I can't remember the last time I've been in town on a Sunday. It's not for lack of opportunities but that's just how it goes. Life falls into a rhythm, we get into our comfortable grooves, and interesting things stop happening.

I'm waiting and watching the world go by. From my vantage point I can see up and down the street and, except for an occasional pair of eyes that strays up to look back at me, I remain unnoticed. It's about to rain but the people milling around below me seem oblivious.

A man has arranged the school bags he's selling in a circle. In the middle of the circle is a stick of incense burning slowly down to its base. He's sitting next to the bags occasionally getting up to dust one or adjust another - but like me, he mostly watches.

A man and his wife are selling grapes. When the last bunch has been exchanged for payment, he beings to clear away his things. He sits down and counts the money he has earned that day. Soon an old man appears at his side - I presume it's his father. The family continues to pack away their make-shift stall: they fold the tarp, clean up the boxes and packing paper, and carry away the cot they were using to display the fruit on. In a few minutes' time, they have left nothing but bare ground behind them.

People come to his stall in a steady stream. He digs among the piles of jeans and trousers he has and pulls out just the right item to show his customer. He seems to know where everything is and he never hesitates. But no one buys anything. I wonder what he's thinking.

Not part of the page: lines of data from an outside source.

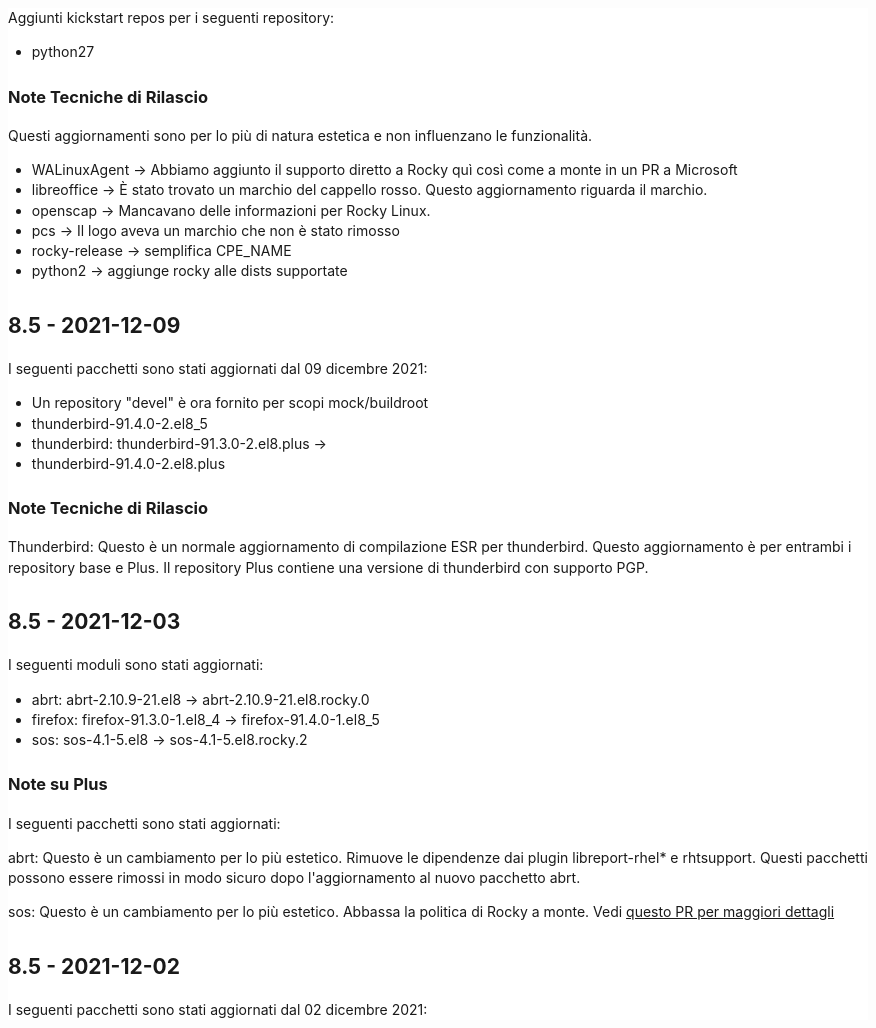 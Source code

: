 Aggiunti kickstart repos per i seguenti repository:

* python27

### Note Tecniche di Rilascio

Questi aggiornamenti sono per lo più di natura estetica e non influenzano le funzionalità.

* WALinuxAgent -> Abbiamo aggiunto il supporto diretto a Rocky quì così come a monte in un PR a Microsoft
* libreoffice -> È stato trovato un marchio del cappello rosso. Questo aggiornamento riguarda il marchio.
* openscap -> Mancavano delle informazioni per Rocky Linux.
* pcs -> Il logo aveva un marchio che non è stato rimosso
* rocky-release -> semplifica CPE_NAME
* python2 -> aggiunge rocky alle dists supportate

## 8.5 - 2021-12-09

I seguenti pacchetti sono stati aggiornati dal 09 dicembre 2021:

* Un repository "devel" è ora fornito per scopi mock/buildroot
* thunderbird-91.4.0-2.el8_5
* thunderbird: thunderbird-91.3.0-2.el8.plus ->
* thunderbird-91.4.0-2.el8.plus

### Note Tecniche di Rilascio

Thunderbird: Questo è un normale aggiornamento di compilazione ESR per thunderbird. Questo aggiornamento è per entrambi i repository base e Plus. Il repository Plus contiene una versione di thunderbird con supporto PGP.

## 8.5 - 2021-12-03

I seguenti moduli sono stati aggiornati:

* abrt: abrt-2.10.9-21.el8 -> abrt-2.10.9-21.el8.rocky.0
* firefox: firefox-91.3.0-1.el8_4 -> firefox-91.4.0-1.el8_5
* sos: sos-4.1-5.el8 -> sos-4.1-5.el8.rocky.2

### Note su Plus

I seguenti pacchetti sono stati aggiornati:

abrt: Questo è un cambiamento per lo più estetico. Rimuove le dipendenze dai plugin libreport-rhel* e rhtsupport. Questi pacchetti possono essere rimossi in modo sicuro dopo l'aggiornamento al nuovo pacchetto abrt.

sos: Questo è un cambiamento per lo più estetico. Abbassa la politica di Rocky a monte. Vedi [questo PR per maggiori dettagli](https://github.com/sosreport/sos/pull/2784)

## 8.5 - 2021-12-02

I seguenti pacchetti sono stati aggiornati dal 02 dicembre 2021:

Occasionally a car drives through the surging mass of people. There's a feeling that the cars are unwelcome and the people move reluctatntly aside as the horns urge them out of the way. They part like water before the prow of a ship and then they slip back into place, showing no sign of the disturbance that had moved them seconds before.

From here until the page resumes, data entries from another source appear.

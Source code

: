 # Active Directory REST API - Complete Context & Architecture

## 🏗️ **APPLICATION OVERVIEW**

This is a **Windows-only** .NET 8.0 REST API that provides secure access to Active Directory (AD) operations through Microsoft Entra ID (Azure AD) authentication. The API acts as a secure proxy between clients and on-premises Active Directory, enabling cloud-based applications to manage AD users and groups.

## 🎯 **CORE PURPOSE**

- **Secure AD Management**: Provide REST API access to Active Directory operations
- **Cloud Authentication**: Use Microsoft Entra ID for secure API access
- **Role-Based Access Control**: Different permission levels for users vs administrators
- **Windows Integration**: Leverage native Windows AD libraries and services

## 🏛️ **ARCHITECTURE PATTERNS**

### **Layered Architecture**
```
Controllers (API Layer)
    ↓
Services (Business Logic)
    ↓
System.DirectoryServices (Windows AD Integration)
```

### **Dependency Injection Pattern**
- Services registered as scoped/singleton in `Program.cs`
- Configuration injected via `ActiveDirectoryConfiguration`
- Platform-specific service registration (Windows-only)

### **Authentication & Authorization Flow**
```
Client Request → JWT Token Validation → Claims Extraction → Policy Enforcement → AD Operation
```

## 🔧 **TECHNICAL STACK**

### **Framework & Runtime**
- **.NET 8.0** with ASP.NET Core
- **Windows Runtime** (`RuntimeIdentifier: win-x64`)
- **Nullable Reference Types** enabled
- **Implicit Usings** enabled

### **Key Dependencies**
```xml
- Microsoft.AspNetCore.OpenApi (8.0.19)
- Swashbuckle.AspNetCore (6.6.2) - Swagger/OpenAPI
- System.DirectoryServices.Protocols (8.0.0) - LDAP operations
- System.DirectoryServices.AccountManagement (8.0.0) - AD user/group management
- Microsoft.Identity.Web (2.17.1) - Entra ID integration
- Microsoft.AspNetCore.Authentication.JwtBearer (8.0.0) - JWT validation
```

A man is sweeping the ground in front of his stall. When he's finished he walks over to the neighbouring stall and tosses the broom onto a pile of others. The woman selling them shows no indication that she is bothered by him using her broom. She ignores him and continues her conversation with a passer-by.

A man and his wife walk past with their three daughters. There doesn't seem to be more than two years separating each child; the youngest is no older than two. Does the father feel sorry that he has no sons? Does the mother feel guilt?

Across the street a vegetable vendor answers her cell phone. Her display of produce is modest, but neatly arranged. I smile at the apparent irony of India: cell phones in the hands of those who didn't go to school and whose children may never go to school either.

The noise dominates. It is the sound of many voices speaking at once: people chatting with friends, old women haggling over a few rupees, fruit sellers calling attention to their yellow mangoes and foam-packed apples. Soon the noise seems to form more of a background to the sights and smells, colours and movements that make up this moment of pure, unadulterated life.